Today was my first real day in Nome, so I was out to discover any thing and everything that I could. One of my first stops was a church that was sponsoring a craft fair of native and local arts. It was truly amazing. There was bead work and fur ruffs for several styles of hoods, mitts, or hats. I even got a hat that was made from sled dog fur and trimmed with muskrat. It is beautiful and soft. I also found a brightly colored kuspuk which is a native design shirt with hood and front pouch pocket. It will be perfect in California anytime of the year. The man that sold me the kuspuk threw in a story knife he had carved from birch branches and designed with native symbols. It is a tradition among the Yupik to tell stories that they illustrate in the snow with the story knife. A wide variety of stories could be told this way even in sand, so I thought it would be a good crossover tool. Last year I brought Chinese hacaisacks back from China with me, and my students loved learning how to use them. This year I am bringing back Eskimo yo-yos to test their coordination.
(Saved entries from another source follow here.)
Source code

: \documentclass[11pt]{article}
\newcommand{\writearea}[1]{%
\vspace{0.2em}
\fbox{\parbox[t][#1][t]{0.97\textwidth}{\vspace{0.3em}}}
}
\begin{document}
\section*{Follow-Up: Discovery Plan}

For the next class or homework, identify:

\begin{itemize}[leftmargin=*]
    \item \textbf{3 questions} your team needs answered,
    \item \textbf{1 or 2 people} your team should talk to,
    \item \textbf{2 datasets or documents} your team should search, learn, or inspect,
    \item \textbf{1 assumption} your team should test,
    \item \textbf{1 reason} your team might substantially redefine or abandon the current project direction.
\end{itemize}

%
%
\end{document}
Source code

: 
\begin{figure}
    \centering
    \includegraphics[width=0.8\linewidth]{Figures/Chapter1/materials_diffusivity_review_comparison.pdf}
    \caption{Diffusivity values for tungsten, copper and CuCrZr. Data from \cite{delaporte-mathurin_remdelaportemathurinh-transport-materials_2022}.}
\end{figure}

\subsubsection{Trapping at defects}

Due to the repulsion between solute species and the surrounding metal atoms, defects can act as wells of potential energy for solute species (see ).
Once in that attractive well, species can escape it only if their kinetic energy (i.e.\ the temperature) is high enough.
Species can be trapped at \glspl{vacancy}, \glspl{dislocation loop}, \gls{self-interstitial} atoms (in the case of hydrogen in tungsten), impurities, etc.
I topped off the afternoon with a talk by Howard Farley at the museum. He talked about the early Iditarod Races and how it has grown over the years. Howard shared his own passion for the race and the way that it has become a way of life for so many individuals. If you remember, I wrote a lesson plan last fall for found poetry using his entry in Iditarod Classics. He was inspirational then and even more inspirational in person as you could feel the history and magic that the Iditarod has for him.
I am meeting friends for dinner and then off for a basketball tournament that is supposed to be the tournament of all tournaments so I will take pictures and let you know what it was like. Also, Hugh Neff is supposed to come in tonight, so I will try to be there and share that with you too.
I don’t think I will get tired of Nome for a while as there is so much to do, so I’m staying and posting here for a few days.